The impact of the work by Kerr and Churchill in the early 2000s was twofold. Firstly, through their clever analogies and simple examples, they were able to attach statistical concepts to biological phenomena, and thus enabled many members of the statistical community to become more actively involved in genomics. Secondly, they greatly influenced our current understanding of the important statistical issues that are associated with the analysis of microarray data. While most of these same statistical issues remain of importance today, it is interesting to realize that the challenges Kerr and Churchill predicted for the future have indeed happened: namely, that mixed models and random effects (Wolfinger et al., Reference Wolfinger, Gibson, Wolfinger, Bennett, Hamadeh, Bushel, Afshari and Paules2001) do have a role in the analysis of microarray data; that genes with small, but reproducible, changes in expression are of biological interest; that without replication, biologists are unable to assess which features in the data arose by chance; and that discovering that a model is not adequate often assists the modelling process by identifying sources of variation and bias that were either missed or not understood.

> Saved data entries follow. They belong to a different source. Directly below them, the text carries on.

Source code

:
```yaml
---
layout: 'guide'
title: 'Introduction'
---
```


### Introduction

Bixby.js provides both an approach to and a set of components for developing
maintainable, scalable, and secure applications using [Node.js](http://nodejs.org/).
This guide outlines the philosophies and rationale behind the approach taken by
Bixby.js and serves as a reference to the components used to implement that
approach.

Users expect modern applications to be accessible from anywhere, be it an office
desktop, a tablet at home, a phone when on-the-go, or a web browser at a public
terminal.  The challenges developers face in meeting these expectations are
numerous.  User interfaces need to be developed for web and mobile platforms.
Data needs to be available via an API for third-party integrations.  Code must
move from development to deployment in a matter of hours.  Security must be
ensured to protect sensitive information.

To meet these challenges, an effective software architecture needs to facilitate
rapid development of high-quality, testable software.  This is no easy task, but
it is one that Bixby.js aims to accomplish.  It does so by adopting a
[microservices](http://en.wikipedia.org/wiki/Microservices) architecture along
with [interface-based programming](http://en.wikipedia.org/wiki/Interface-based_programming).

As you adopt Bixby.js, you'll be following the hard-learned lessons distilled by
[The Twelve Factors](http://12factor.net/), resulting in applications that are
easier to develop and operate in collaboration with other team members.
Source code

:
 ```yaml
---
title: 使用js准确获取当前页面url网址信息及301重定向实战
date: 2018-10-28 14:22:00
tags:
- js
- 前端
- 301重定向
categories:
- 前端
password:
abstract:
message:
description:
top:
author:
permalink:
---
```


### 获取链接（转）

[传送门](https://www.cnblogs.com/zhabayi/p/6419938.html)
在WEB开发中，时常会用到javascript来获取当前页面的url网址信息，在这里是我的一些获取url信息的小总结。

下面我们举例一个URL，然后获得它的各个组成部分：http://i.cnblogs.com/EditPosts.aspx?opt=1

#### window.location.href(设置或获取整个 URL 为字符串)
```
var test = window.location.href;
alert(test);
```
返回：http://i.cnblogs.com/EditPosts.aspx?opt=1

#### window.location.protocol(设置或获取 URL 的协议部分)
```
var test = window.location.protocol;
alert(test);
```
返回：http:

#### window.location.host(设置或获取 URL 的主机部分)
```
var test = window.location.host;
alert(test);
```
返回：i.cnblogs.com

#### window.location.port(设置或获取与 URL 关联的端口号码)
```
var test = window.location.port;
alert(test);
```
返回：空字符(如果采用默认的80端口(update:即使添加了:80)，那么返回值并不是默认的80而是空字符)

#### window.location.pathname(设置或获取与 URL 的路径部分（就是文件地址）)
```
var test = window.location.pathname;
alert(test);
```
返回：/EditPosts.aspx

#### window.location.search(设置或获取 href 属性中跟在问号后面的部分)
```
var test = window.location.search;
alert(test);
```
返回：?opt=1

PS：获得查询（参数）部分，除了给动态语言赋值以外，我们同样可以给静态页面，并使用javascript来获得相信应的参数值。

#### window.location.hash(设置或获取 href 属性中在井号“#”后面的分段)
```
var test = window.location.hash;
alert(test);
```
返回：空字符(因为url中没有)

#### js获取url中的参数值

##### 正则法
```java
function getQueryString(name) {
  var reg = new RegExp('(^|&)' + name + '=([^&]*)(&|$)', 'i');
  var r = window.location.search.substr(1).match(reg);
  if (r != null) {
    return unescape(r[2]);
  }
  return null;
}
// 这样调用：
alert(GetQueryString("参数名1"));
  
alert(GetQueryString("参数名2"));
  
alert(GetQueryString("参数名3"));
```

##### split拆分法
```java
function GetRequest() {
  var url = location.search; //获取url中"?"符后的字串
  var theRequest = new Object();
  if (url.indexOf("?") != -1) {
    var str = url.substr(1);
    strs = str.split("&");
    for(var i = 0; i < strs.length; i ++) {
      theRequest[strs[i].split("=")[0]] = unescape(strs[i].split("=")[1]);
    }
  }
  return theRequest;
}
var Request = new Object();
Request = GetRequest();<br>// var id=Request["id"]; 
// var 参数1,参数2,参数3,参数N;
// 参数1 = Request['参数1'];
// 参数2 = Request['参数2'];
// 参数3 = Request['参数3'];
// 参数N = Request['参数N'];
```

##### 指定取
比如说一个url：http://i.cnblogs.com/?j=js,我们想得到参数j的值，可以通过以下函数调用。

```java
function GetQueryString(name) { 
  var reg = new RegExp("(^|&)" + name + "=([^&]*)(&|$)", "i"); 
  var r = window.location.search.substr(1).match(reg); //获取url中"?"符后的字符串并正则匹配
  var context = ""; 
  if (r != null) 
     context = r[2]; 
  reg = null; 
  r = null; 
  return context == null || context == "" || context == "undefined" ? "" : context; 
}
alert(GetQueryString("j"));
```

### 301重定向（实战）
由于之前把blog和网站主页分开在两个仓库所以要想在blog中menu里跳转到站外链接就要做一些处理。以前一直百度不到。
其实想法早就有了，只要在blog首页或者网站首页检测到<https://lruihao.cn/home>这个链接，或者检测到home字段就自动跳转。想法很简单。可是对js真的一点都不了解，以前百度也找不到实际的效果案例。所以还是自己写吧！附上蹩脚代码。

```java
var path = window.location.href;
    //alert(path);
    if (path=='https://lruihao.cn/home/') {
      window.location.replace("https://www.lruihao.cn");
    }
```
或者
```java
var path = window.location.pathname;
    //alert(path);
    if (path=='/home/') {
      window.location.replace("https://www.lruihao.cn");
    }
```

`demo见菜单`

So, how have microarrays changed over the last 10 years, and is the information provided by Kerr and Churchill still relevant? The quantification of data are better and the dimensionality higher, but as is said in Kerr & Churchill (Reference Kerr and Churchill2001) ‘collecting data and acquiring data are not the same thing’. The statistical issues that were introduced as being of greatest importance in the early days of microarrays remain, and it turns out that Kerr and Churchill, like many others, were correct in their opinions that sound statistical inference was/is indeed the crucial factor that fulfilled the potential of microarray technology to impact science. Will microarray technology continue to impact the future of science? Microarrays will have their place in science for a while, but most certainly will be replaced by the next latest, greatest technology (i.e. next-generation sequencing). More, better, faster data and a seemingly new set of statistical challenges will arise. However, if we look very closely and remember the lessons learned from Kerr and Churchill, we will realize that the three important concepts to be applied to every experiment are the same (i.e. randomization, replication and blocking), and that regardless of the technology a solid design and sound statistical inference will win out every time.